Abstract
Edward G. Browne’s travelogue, A Year Amongst the Persians, stands out in the broader genre of nineteenth-century European travel literature. For historians of the Middle East, European travelogues have long had a double-edged quality to them: on the one hand, they often provide invaluable empirical information. On the other hand, they occasionally suffer from their authors’ biases and prejudices, which color their depictions. In this context, Browne’s travelogue has been described as a “sympathetic” portrayal of late nineteenth-century Iran, and Browne himself has been held up as an example of an Orientalist who did not quite fit the model criticized most forcefully by Edward Said.
This paper moves the discussion on Browne forward by exploring a crucial period during which his knowledge of and expertise over Iran’s history, society, and literature was formed. Before traveling to Iran in 1887, Browne’s sole experience in the Middle East had been a summer spent in Istanbul while a student at Cambridge. His knowledge of Persian, and of Iran, derived mainly from his university studies and from evenings spent reading Persian texts while working as a physician. Browne’s election as a fellow to Pembroke College, in 1887, lent him institutional support, but it was only during his extended stay in Iran in 1887-1888 that his understanding of the country’s history and culture began to acquire the depth for which he later became famous.
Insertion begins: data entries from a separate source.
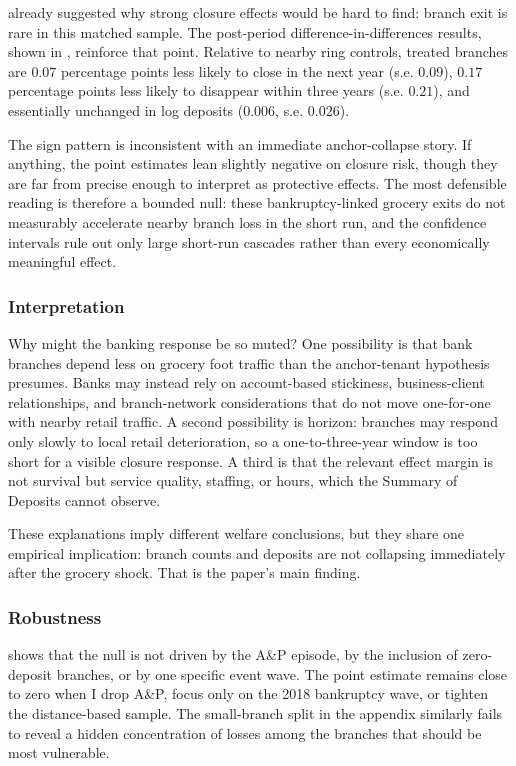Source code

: \documentclass[12pt]{article}
\begin{document}


 already suggested why strong closure effects would be hard to find: branch exit is rare in this matched sample. The post-period difference-in-differences results, shown in , reinforce that point. Relative to nearby ring controls, treated branches are \(0.07\) percentage points less likely to close in the next year (s.e. \(0.09\)), \(0.17\) percentage points less likely to disappear within three years (s.e. \(0.21\)), and essentially unchanged in log deposits (\(0.006\), s.e. \(0.026\)).



The sign pattern is inconsistent with an immediate anchor-collapse story. If anything, the point estimates lean slightly negative on closure risk, though they are far from precise enough to interpret as protective effects. The most defensible reading is therefore a bounded null: these bankruptcy-linked grocery exits do not measurably accelerate nearby branch loss in the short run, and the confidence intervals rule out only large short-run cascades rather than every economically meaningful effect.

\subsubsection*{Interpretation}
Why might the banking response be so muted? One possibility is that bank branches depend less on grocery foot traffic than the anchor-tenant hypothesis presumes. Banks may instead rely on account-based stickiness, business-client relationships, and branch-network considerations that do not move one-for-one with nearby retail traffic. A second possibility is horizon: branches may respond only slowly to local retail deterioration, so a one-to-three-year window is too short for a visible closure response. A third is that the relevant effect margin is not survival but service quality, staffing, or hours, which the Summary of Deposits cannot observe.

These explanations imply different welfare conclusions, but they share one empirical implication: branch counts and deposits are not collapsing immediately after the grocery shock. That is the paper's main finding.

\subsubsection*{Robustness}
 shows that the null is not driven by the A\&P episode, by the inclusion of zero-deposit branches, or by one specific event wave. The point estimate remains close to zero when I drop A\&P, focus only on the 2018 bankruptcy wave, or tighten the distance-based sample. The small-branch split in the appendix similarly fails to reveal a hidden concentration of losses among the branches that should be most vulnerable.
\end{document}
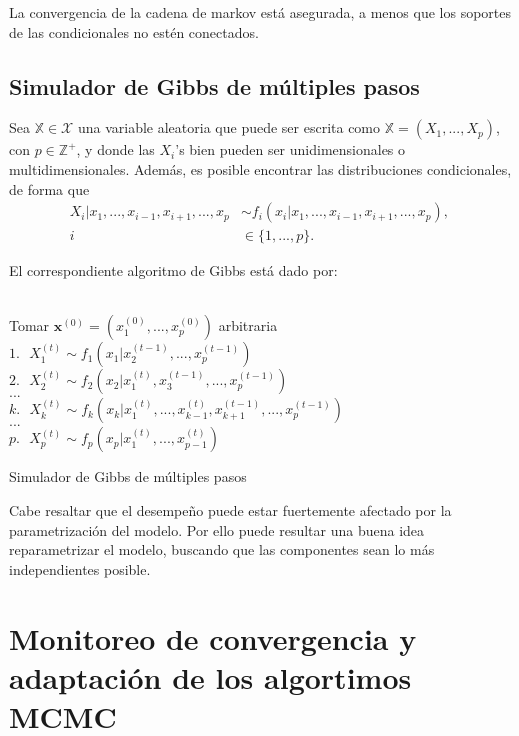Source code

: La convergencia de la cadena de markov está asegurada, a menos que los soportes de las condicionales no estén conectados.

\subsection{Simulador de Gibbs de múltiples pasos}

Sea $\mathbb{X} \in \mathcal{X}$ una variable aleatoria que puede ser escrita como $\mathbb{X} = (X_1,...,X_p)$, con $p \in \mathbb{Z}^+$, y donde las $X_i$'s bien pueden ser unidimensionales o multidimensionales. Además, es posible encontrar las distribuciones condicionales, de forma que
\begin{equation*}
\begin{aligned}
X_i|x_1,...,x_{i-1},x_{i+1},...,x_p &\sim f_i(x_i|x_1,...,x_{i-1},x_{i+1},...,x_p) \text{, }\\
i &\in \{1,...,p\}.
\end{aligned}
\end{equation*}

El correspondiente algoritmo de Gibbs está dado por:
\\ \\
\begin{algorithm}[H]
 Tomar $\textbf{x}^{(0)} = (x_1^{(0)},...,x_p^{(0)})$ arbitraria\;
 {
    $1. \text{ } X_1^{(t)} \sim f_1(x_1|x_2^{(t-1)},...,x_p^{(t-1)})\;$\\
    $2. \text{ } X_2^{(t)} \sim f_2(x_2|x_1^{(t)},x_3^{(t-1)},...,x_p^{(t-1)})\;$\\
    $...\;$\\
    $k.  \text{ } X_k^{(t)} \sim f_k(x_k|x_1^{(t)},...,x_{k-1}^{(t)},x_{k+1}^{(t-1)},...,x_p^{(t-1)})\;$\\
    $...\;$\\
    $p.  \text{ }X_p^{(t)} \sim f_p(x_p|x_1^{(t)},...,x_{p-1}^{(t)})\;$\\
 }
 \caption{Simulador de Gibbs de múltiples pasos}
\end{algorithm}
\BlankLine

Cabe resaltar que el desempeño puede estar fuertemente afectado por la parametrización del modelo. Por ello puede resultar una buena idea reparametrizar el modelo, buscando que las componentes sean lo más independientes posible.

\section {Monitoreo de convergencia y adaptación de los algortimos MCMC}

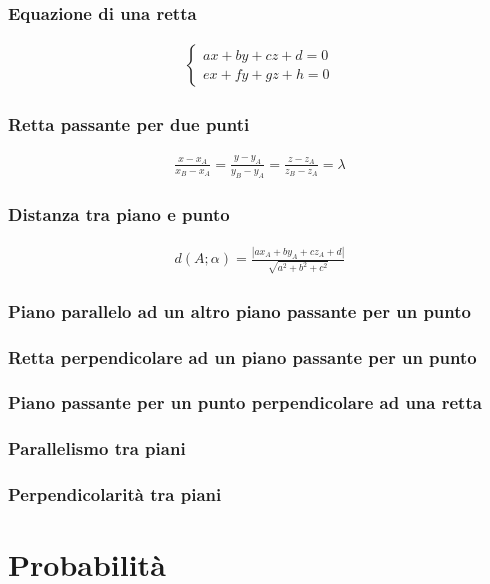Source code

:\documentclass[a4paper]{article}
\begin{document}
	\subsubsection*{Equazione di una retta}
	\begin{align*}
		\begin{cases}
		ax+by+cz+d=0\\
		ex+fy+gz+h=0
		\end{cases}
	\end{align*}

	\subsubsection*{Retta passante per due punti}
	\begin{align*}
		\frac{x - x_A}{x_B - x_A} = \frac{y - y_A}{y_B - y_A} = \frac{z - z_A}{z_B - z_A} = \lambda
	\end{align*}

	\subsubsection*{Distanza tra piano e punto}
	\begin{align*}
		d(A ; \alpha) = \frac{|ax_A + by_A + cz_A + d|}{\sqrt{a^2+b^2+c^2}}
	\end{align*}
	
	\subsubsection*{Piano parallelo ad un altro piano passante per un punto}
	\subsubsection*{Retta perpendicolare ad un piano passante per un punto}
	\subsubsection*{Piano passante per un punto perpendicolare ad una retta}
	\subsubsection*{Parallelismo tra piani}
	\subsubsection*{Perpendicolarità tra piani}
	
	\newpage
	\section{Probabilità}
	\newpage
\end{document}
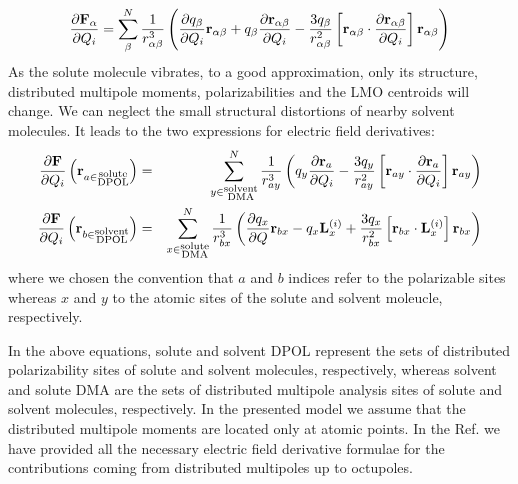 \documentclass[a4paper,titlepage,twoside,fleqn,12pt]{book}
\newcommand{\fderiv}[2]{\ensuremath{
\frac{\partial #1}{\partial #2}}}
\begin{document}
\begin{refsection}
%
\begin{equation}
\fderiv{{\bf F}_\alpha}{Q_i} = \sum_\beta^N \frac{1}{r_{\alpha\beta}^3}  
        \left(
            \fderiv{q_\beta}{Q_i}{\bf r}_{\alpha\beta} + q_\beta \fderiv{{\bf r}_{\alpha\beta}}{Q_i} - \frac{3q_\beta}{r_{\alpha\beta}^2} 
                \left[ 
                     {\bf r}_{\alpha\beta} \cdot \fderiv{{\bf r}_{\alpha\beta}}{Q_i} 
                \right] {\bf r}_{\alpha\beta}
        \right)
\end{equation}
%
As the solute molecule vibrates, to a good approximation, 
only its structure, distributed multipole moments, polarizabilities 
and the LMO centroids will change. We can neglect the small 
structural distortions of nearby solvent molecules. 
It leads to the two expressions for electric field derivatives:
%
\begin{eqnarray}
\fderiv{{\bf F}}{Q_i} \left({\bf r}_{a\in\substack{\text{solute}\\\text{DPOL}}} \right)
   &=& \sum_{y\in\substack{\text{solvent}\\\text{DMA}}}^N \frac{1}{r_{ay}^3}  
        \left(
                q_y \fderiv{{\bf r}_{a}}{Q_i} - \frac{3q_y}{r_{ay}^2} 
                \left[ 
                     {\bf r}_{ay} \cdot \fderiv{{\bf r}_{a}}{Q_i} 
                \right] {\bf r}_{ay}
        \right) \\
%
\fderiv{{\bf F}}{Q_i} \left({\bf r}_{b\in\substack{\text{solvent}\\\text{DPOL}}} \right)
    &=& \sum_{x\in\substack{\text{solute}\\\text{DMA}}}^N \frac{1}{r_{bx}^3}  
        \left(
            \fderiv{q_x}{Q}{\bf r}_{bx} - q_x {\bf L}_x^{(i)} + \frac{3q_x}{r_{bx}^2} 
                \left[ 
                     {\bf r}_{bx} \cdot {\bf L}_x^{(i)}
                \right] {\bf r}_{bx}
        \right)
\end{eqnarray}
%
where we chosen the convention that $a$ and $b$ indices refer to the 
polarizable sites whereas $x$ and $y$ to the atomic sites of the solute
and solvent moleucle, respectively.

In the above equations, solute and solvent DPOL represent the sets 
of distributed polarizability sites of solute and solvent molecules, 
respectively, whereas solvent and solute DMA are the sets of distributed 
multipole analysis sites of solute and solvent molecules, respectively. 
In the presented model we assume that the distributed multipole moments are located only at atomic points.
In the Ref.\citep{Blasiak.Cho.JCP.2014} we have provided all the 
necessary electric field derivative formulae for the contributions
coming from distributed multipoles up to octupoles. 


\end{refsection}
\end{document}

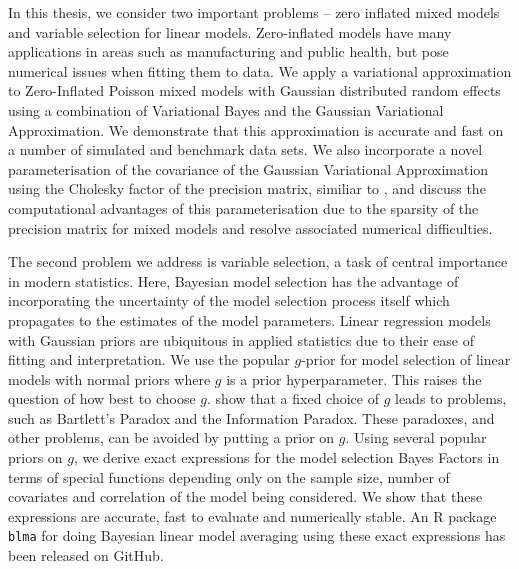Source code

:\documentclass[PhD,stats]{usydthesis}[12pt]
\begin{document}
In this thesis, we consider two important problems -- zero inflated mixed models and variable selection for
linear models. Zero-inflated models have many applications in areas such as manufacturing and public health,
but pose numerical issues when fitting them to data. We apply a variational approximation to Zero-Inflated
Poisson mixed models with Gaussian distributed random effects using a combination of Variational Bayes and the
Gaussian Variational Approximation. We demonstrate that this approximation is accurate and fast on a number of
simulated and benchmark data sets. We also incorporate a novel parameterisation of the covariance of the
Gaussian Variational Approximation using the Cholesky factor of the precision matrix, similiar to
\cite{Tan2016}, and discuss the computational advantages of this parameterisation due to the sparsity of the
precision matrix for mixed models and resolve associated numerical difficulties.

The second problem we address is variable selection, a task of central importance in modern statistics. Here,
Bayesian model selection has the advantage of incorporating the uncertainty of the model selection process
itself which propagates to the estimates of the model  parameters. Linear regression models with Gaussian
priors are ubiquitous in applied statistics due to their ease of fitting and interpretation. We use the
popular $g$-prior \cite{Zellner1986} for model selection of linear models with normal priors where $g$ is a
prior hyperparameter. This raises the question of how best to choose $g$. \cite{Liang2008} show that a fixed
choice of $g$ leads to problems, such as Bartlett's Paradox and the Information Paradox. These paradoxes, and
other problems, can be avoided by putting a prior on $g$. Using several popular priors on $g$, we derive exact
expressions for the model selection Bayes Factors in terms of special functions depending only on  the sample
size, number of covariates and correlation of the model being considered. We show that these expressions are
accurate, fast to evaluate and numerically stable. An R package \texttt{blma} for doing Bayesian linear model
averaging using these exact expressions has been  released on GitHub.
\end{document}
Browne’s unpublished four-volume diaries, which he kept during his travels, offer a window onto the development of a rising scholar. The diaries are replete with anecdotes of individuals Browne met in Iran, and of the information, books, and excursions they shared with him. Browne’s “informants” ranged from members of the Qajar royal family, to Babis, Sufis, geomancers, and dervishes – an extraordinarily diverse group of people. He took the time to record his conversations with these individuals, providing the raw material from which A Year Amongst the Persians was written. These interactions shaped Browne’s early views of Iran’s literature, religions, politics, economy, environment, and food. The picture that emerges is of an enthusiastic, self-assured, and naïve scholar whose work more closely resembles careful ethnographic research than that of his contemporaries, like George Curzon. This paper suggests that the key to appreciating Browne’s travelogue and later scholarship (including his monumental four-volume A Literary History of Persia) is in his ability to empathize with his contacts in Iran during his sojourn in the country.